How a brand behaves, rather than what it makes or says, is what makes them great, according to new research.
The Leading Edge, an insight and strategy consultancy, has today released new research looking into what makes a brand great, in partnership with its sister agency, Hotwire.
Surveying 1,200 people, the report found it’s how a brand behaves, rather than what it makes or says, which is the key to making them great – proving that what consumers want from brands have changed.
The findings also highlighted that the brands which are considered great, have five distinctive qualities:
1. Passionate Vision
2. Connected Care
3. Active Social Change
4. Celebrating origins
5. Human Inspiration
The two agencies have created a report that reveals the findings and gives a clear steer on how brands can implement key strategies, activate and communicate them, in order to become truly great.
The Leading Edge surveyed 1,200 people in the UK and Australia (alongside qualitative group conversations), asking respondents to identify brands they considered ‘great’, ‘not good’ and those that ‘used to be great’ and exploring the differences between them. Results revealed a new way to think about brand building and marketing activity, fuelling an exciting evolution in how to build great brands.
“Our study shows that what consumers want from brands has changed,” says Daniela Fernandez, Managing Partner at The Leading Edge. “They want brands that are much more than just good quality, distinct and trustworthy; they want great brands. These great brands are caring, enduring, socially responsible – sustainable in every sense of the word. This is what makes our research so fascinating, people want brands to do more, be more.”
The findings reveal that great brands have five distinct qualities:
1. Passionate Vision: they are true visionaries that challenge the status quo
2. Connected Care: they care about the people they are connected to, employees, suppliers and customers
3. Active Social Change: their social responsibility echoes across everything they do and is much more than just lip-service
4. Celebrating Origins: they applaud originality, are consistent and remain true to their roots
5. Human Inspiration: they encourage and enable us to be better humans
Results also reveal that brands considered great have several commercial advantages:
• A higher level of customer loyalty and are bought for longer (59% of people buy great brands for 5+ years, whereas only 40% of people will stick to a brand long-term if it is not considered great)

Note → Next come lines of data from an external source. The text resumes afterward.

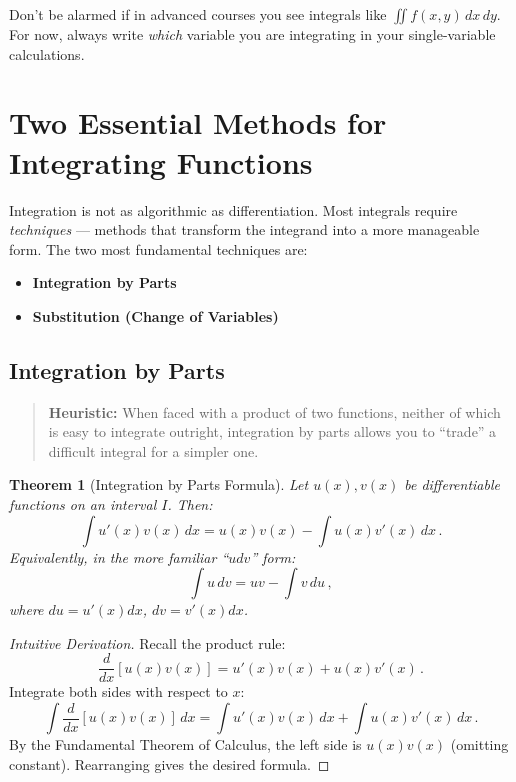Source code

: \documentclass[11pt]{article}
\newtheorem{theorem}[definition]{Theorem}
\theoremstyle{definition}
\begin{document}
Don't be alarmed if in advanced courses you see integrals like $\iint f(x, y)\, dx\,dy$. For now, always write \emph{which} variable you are integrating in your single-variable calculations.

\section{Two Essential Methods for Integrating Functions}

Integration is not as algorithmic as differentiation. Most integrals require \emph{techniques} — methods that transform the integrand into a more manageable form. The two most fundamental techniques are:

\begin{itemize}
    \item \textbf{Integration by Parts}
    \item \textbf{Substitution (Change of Variables)}
\end{itemize}

\subsection{Integration by Parts}

\vspace{1ex}
\begin{quote}
\textbf{Heuristic:} When faced with a product of two functions, neither of which is easy to integrate outright, integration by parts allows you to ``trade'' a difficult integral for a simpler one.
\end{quote}
\vspace{1ex}

\begin{theorem}[Integration by Parts Formula]\label{thm:parts}
Let $u(x), v(x)$ be differentiable functions on an interval $I$. Then:
\[
    \int u'(x) v(x)\, dx = u(x) v(x) - \int u(x) v'(x)\, dx\,.
\]
Equivalently, in the more familiar ``$udv$'' form:
\[
    \int u\, dv = uv - \int v\, du\,,
\]
where $du = u'(x)dx$, $dv = v'(x)dx$.
\end{theorem}

\begin{proof}[Intuitive Derivation]
Recall the product rule:
\[
    \frac{d}{dx} [u(x) v(x)] = u'(x) v(x) + u(x) v'(x)\,.
\]
Integrate both sides with respect to $x$:
\[
    \int \frac{d}{dx}[u(x)v(x)]\,dx = \int u'(x) v(x)\,dx + \int u(x) v'(x)\,dx\,.
\]
By the Fundamental Theorem of Calculus, the left side is $u(x)v(x)$ (omitting constant). Rearranging gives the desired formula.
\end{proof}
\end{document}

• 82% of great brands are seen as having forward momentum (vs. 17% of those not considered great), giving consumers a sense that they are going somewhere and they want to be along for the ride
• And finally, people engage more with brands they considered great, they talk about them more, engage with them on social media, among other things (74% of people engage with brands they consider great, vs only 13% for those they don’t)
The report identified that becoming a great brand requires focus, discipline and bravery from marketers and requires businesses to change their mindset to a ‘constant pursuit of greatness’.
“Greatness is a pursuit that brands and businesses need to constantly work at it, and it requires a long-term mentality,” says Fernandez. “But this pursuit has amazing benefits: it helps brands transcend their category and creates a bond between the business (employees and stakeholders) and their customers, the local community, and our planet. So in essence, everybody wins from it.”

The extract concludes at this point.